Ben's Best Line of the Night: "Everybody says they care about the issues, but at the end of the day, all anyone really wants is free clothing shot at them from a cannon."
Ann's Best Line of the Night: "Yeah, that's a ridiculous claim." (Slim pickings, but at least Ann is good at sarcasm, right?)
Bobby and Jennifer: A
It was a great call on the writers' part to kill off Nick Newport, especially since it gives Bobby's campaign manager less incentive to see him through to the end. I loved everything about Bobby and the bowling alley and how he stole Leslie's heartwarming story about impressing her mother, only to completely miss the point and manipulate the story to make him sound better. I like that Jennifer really wants to have no-strings-attached sex with Chris and that it can be a fun, normal thing between two adult characters instead of it become a huge deal -- I've always thought this show was good at both this kind of thing, and sticking in a bleeped curse word every episode for the hell of it.
Bobby's Best Line of the Night: "I like this one better. Little guy looks like me."
Jennifer's Best Line of the Night: "I am calling on Leslie Knope to cancel all of her campaign events out of respect for the Newport family. Anything else would be a classless move on par with spray-painting nipples on Lincoln Memorial."
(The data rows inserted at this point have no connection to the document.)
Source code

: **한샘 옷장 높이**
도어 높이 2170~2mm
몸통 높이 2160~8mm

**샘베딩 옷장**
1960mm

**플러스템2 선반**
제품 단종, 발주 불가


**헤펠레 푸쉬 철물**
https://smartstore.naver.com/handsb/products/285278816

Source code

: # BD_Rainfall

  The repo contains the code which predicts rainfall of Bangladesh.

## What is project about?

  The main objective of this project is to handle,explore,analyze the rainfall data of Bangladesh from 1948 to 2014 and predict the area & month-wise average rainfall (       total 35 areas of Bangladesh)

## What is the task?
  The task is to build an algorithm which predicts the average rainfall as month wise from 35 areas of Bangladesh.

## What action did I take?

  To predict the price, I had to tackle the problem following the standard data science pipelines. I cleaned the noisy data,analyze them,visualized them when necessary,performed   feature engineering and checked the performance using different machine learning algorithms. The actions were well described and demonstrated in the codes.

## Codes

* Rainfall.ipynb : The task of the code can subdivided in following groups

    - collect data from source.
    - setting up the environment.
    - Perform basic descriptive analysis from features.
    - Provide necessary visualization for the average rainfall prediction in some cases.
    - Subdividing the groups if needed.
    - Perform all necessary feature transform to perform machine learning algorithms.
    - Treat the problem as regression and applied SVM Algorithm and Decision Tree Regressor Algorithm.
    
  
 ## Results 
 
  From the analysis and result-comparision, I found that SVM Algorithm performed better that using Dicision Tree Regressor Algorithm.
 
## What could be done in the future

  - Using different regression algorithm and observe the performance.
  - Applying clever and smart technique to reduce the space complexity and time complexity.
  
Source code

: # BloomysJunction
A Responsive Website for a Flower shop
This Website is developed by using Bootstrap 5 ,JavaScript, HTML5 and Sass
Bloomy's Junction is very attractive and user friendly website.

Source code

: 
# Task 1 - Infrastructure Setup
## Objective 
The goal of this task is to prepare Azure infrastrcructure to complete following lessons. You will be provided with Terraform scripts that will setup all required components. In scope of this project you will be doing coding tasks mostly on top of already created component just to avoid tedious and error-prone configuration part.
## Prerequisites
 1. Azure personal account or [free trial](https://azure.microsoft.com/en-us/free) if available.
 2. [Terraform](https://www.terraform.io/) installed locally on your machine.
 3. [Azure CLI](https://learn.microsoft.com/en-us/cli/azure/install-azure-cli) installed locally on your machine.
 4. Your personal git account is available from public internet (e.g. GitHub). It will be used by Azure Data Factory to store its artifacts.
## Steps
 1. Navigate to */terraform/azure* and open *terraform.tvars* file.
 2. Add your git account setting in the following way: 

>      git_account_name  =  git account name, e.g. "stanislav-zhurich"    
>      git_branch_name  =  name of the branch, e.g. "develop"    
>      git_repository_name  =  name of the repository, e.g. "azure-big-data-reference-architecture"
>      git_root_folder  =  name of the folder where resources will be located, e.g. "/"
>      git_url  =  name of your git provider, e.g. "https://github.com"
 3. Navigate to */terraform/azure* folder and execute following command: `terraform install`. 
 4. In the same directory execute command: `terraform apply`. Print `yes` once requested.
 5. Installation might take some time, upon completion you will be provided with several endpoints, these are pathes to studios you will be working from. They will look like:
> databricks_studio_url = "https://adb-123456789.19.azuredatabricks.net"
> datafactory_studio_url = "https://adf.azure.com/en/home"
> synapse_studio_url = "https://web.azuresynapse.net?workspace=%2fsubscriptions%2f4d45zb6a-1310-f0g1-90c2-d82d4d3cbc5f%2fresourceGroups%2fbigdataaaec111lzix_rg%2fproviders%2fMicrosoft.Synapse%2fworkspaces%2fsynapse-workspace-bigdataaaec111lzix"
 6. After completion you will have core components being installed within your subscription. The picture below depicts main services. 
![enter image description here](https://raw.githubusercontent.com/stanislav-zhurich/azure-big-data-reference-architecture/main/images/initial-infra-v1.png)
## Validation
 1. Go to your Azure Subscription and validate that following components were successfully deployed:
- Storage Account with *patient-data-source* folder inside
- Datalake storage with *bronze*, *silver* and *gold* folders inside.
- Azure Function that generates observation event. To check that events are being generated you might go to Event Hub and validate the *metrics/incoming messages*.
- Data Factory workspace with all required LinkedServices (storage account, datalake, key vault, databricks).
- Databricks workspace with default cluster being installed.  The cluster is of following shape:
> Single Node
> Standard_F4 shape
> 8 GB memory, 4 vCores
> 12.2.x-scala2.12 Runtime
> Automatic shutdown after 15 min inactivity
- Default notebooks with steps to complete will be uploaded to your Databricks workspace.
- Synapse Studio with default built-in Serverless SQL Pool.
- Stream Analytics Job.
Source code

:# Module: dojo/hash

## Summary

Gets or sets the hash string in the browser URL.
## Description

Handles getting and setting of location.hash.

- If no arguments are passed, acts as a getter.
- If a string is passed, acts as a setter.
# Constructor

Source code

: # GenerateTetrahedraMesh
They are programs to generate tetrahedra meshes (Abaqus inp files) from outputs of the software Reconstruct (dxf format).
Bonus: Perd's Best Line of the Night: "Harsh words, but this reporter does love those t-shirt cannons."
Ron, Donna and Tom: B
Code Names: N/A, It Happened Once In A Dream, N/A
I didn't love this side plot, but it's always nice to see Mike O'Malley on a show less deplorable than Glee (don't get me started). The dialogue was funny enough and it put these three in surprisingly useful positions, but the $10,000 van subplot isn't exactly going to stand out in my memory as a season highlight.
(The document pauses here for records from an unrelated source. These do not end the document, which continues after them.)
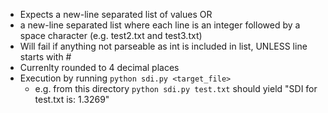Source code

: - Expects a new-line separated list of values
OR
- a new-line separated list where each line is an integer followed by a space character (e.g. test2.txt and test3.txt)
- Will fail if anything not parseable as int is included in list, UNLESS line starts with #
- Currenlty rounded to 4 decimal places
- Execution by running `python sdi.py <target_file>`
  - e.g. from this directory `python sdi.py test.txt` should yield "SDI for test.txt is: 1.3269"
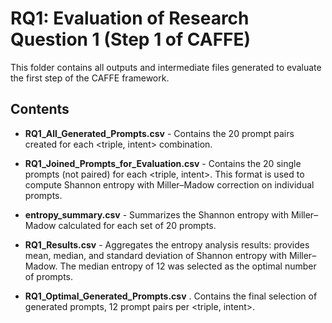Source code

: # RQ1: Evaluation  of Research Question 1 (Step 1 of CAFFE)

This folder contains all outputs and intermediate files generated to evaluate the first step of the CAFFE framework.

## Contents
- **RQ1_All_Generated_Prompts.csv** - Contains the 20 prompt pairs created for each <triple, intent> combination.

- **RQ1_Joined_Prompts_for_Evaluation.csv** - Contains the 20 single prompts (not paired) for each <triple, intent>. This format is used to compute Shannon entropy with Miller–Madow correction on individual prompts.

- **entropy_summary.csv**  - Summarizes the Shannon entropy with Miller–Madow calculated for each set of 20 prompts.

- **RQ1_Results.csv** - Aggregates the entropy analysis results: provides mean, median, and standard deviation of Shannon entropy with Miller–Madow. The median entropy of 12 was selected as the optimal number of prompts.

- **RQ1_Optimal_Generated_Prompts.csv** . Contains the final selection of generated prompts, 12 prompt pairs per <triple, intent>.
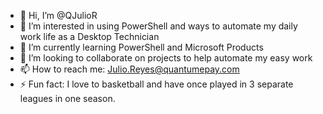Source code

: - 👋 Hi, I’m @QJulioR
- 👀 I’m interested in using PowerShell and ways to automate my daily work life as a Desktop Technician
- 🌱 I’m currently learning PowerShell and Microsoft Products
- 💞️ I’m looking to collaborate on projects to help automate my easy work
- 📫 How to reach me: Julio.Reyes@quantumepay.com    
- ⚡ Fun fact: I love to basketball and have once played in 3 separate leagues in one season.

<!---
QJulioR/QJulioR is a ✨ special ✨ repository because its `README.md` (this file) appears on your GitHub profile.
You can click the Preview link to take a look at your changes.
--->
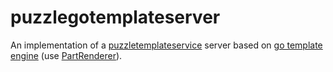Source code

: # puzzlegotemplateserver

An implementation of a [puzzletemplateservice](https://github.com/dvaumoron/puzzletemplateservice) server based on [go template engine](https://pkg.go.dev/text/template) (use [PartRenderer](https://github.com/dvaumoron/partrenderer)).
Ron's Best Line of the Night: "Look, friend, I respect your slavish devotion to the free market."
Donna's Best Line of the Night: "If you let us have the vans, they drive around town all day. Free publicity. Everyone will see your logo... which is you all pressed up on some chick with huge cans."
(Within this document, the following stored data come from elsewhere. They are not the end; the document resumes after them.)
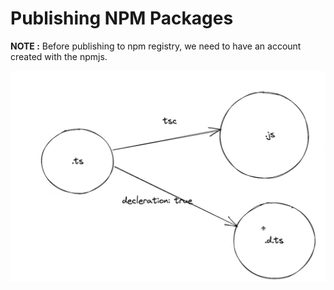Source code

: # Publishing NPM Packages 

**NOTE :** Before publishing to npm registry, we need to have an account created with the npmjs.

<img src="./assets/Pic-1.png" />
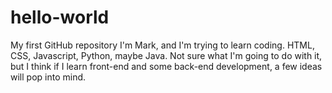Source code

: # hello-world
My first GitHub repository
I'm Mark, and I'm trying to learn coding.  HTML, CSS, Javascript, Python, maybe Java.  Not sure what I'm going to do with it, but I think if I learn front-end and some back-end development, a few ideas will pop into mind.
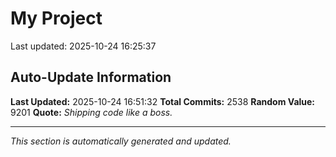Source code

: # My Project


Last updated: 2025-10-24 16:25:37

















































































































































































































































































































































































































































































































































































































































































































































































































































































































































































































































































































































































































































































































































































































































































































































































































































































































































































































































































































































































































































































































































































































































































































































































































































































































































































































































































































































































































































































































































































































































## Auto-Update Information

**Last Updated:** 2025-10-24 16:51:32
**Total Commits:** 2538
**Random Value:** 9201
**Quote:** _Shipping code like a boss._

---
_This section is automatically generated and updated._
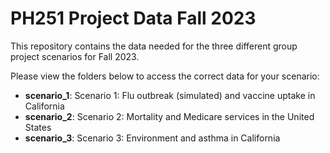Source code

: # PH251 Project Data Fall 2023

This repository contains the data needed for the three different group project scenarios for Fall 2023. 

Please view the folders below to access the correct data for your scenario:
- **scenario_1**: Scenario 1: Flu outbreak (simulated) and vaccine uptake in California
- **scenario_2**: Scenario 2: Mortality and Medicare services in the United States
- **scenario_3**: Scenario 3: Environment and asthma in California

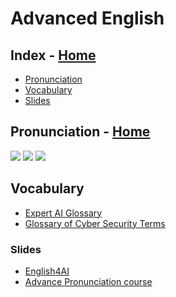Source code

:# Advanced English
## Index - [Home](https://github.com/DLesmes/English/blob/main/README.md)
* [Pronunciation](https://github.com/DLesmes/English/blob/main/High.md#pronunciation---home)
* [Vocabulary](https://github.com/DLesmes/English/blob/main/High.md#vocabulary)
* [Slides](https://github.com/DLesmes/English/blob/main/High.md#slides)
## Pronunciation - [Home](https://github.com/DLesmes/English/blob/main/README.md)

![](https://www.woodwardenglish.com/wp-content/uploads/2013/03/pronunciation-final-s-english.gif)
![](https://i.imgur.com/FaBTfCR.png)
![](https://www.woodwardenglish.com/wp-content/uploads/2012/11/pronunciation-of-ed-in-english.gif)

## Vocabulary
* [Expert AI Glossary](https://www.expert.ai/glossary-of-ai-terms/)
* [Glossary of Cyber Security Terms](https://www.sans.org/security-resources/glossary-of-terms/)

### Slides
* [English4AI](https://github.com/DLesmes/English/blob/main/advance/students-slides-curso-de-ingles-para-trabajar-con-ia_270134c8-50d3-4945-a32b-d67e7a76ff72.pdf)
* [Advance Pronunciation course](https://static.platzi.com/media/public/uploads/slides-curso-de-ingles-avanzando_-pronunicacion_c00259ff-8c50-4760-846a-bb34f139a8bc.pdf)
Tom's Best Line of the Night: "Let me tell you how it's gonna go down. In a few minutes, we'll walk in there, we'll give him our demands and then BAM! -- I start crying."
April and Chris: C
Code Names: Currently Doing That and If I Had To Pick A Dude
While his shirt was amazing, Chris's story arc has been going on for way too long -- here's hoping we get somewhere with it next week. As for their parts in "Bus Tour," my favorite little moment was April indulging it hitting the keys on Bobby's fancy piano when no one was looking and Chris filing her post-marriage name-changing paperwork for her.
Chris's Best Line of the Night: "I absolutely think that we should keep campaigning. The worst possible thing we could do would be to stop, 'cause the campaign stops, we all stop. And stopping is certain death. Who wants a Panini? Anyone? Everyone? I'm gonna say everyone."
April's Best Line of the Night: "I wasn't listening, but I strongly disagree with Ann."
Andy and Jerry: A-
Code Names: Eagle One and N/A
Andy cracks me up. Period. Jerry was a good sport about getting pied over and over again, and I'm happy that he at least got a Panini from Chris out of all of this (one can assume). Also, I love that Parks & Rec actually let Burt Macklin crack the case and do a callback to Sewage Joe at the end. And how great was Andy's evidence wall, consisting solely of a picture of a pie and a photo of Leslie?
Andy's Best Line of the Night: "If you are watching, perpetrator, just know that you are still at large."
Jerry's Best Line of the Night: "Okay, that's permanent marker."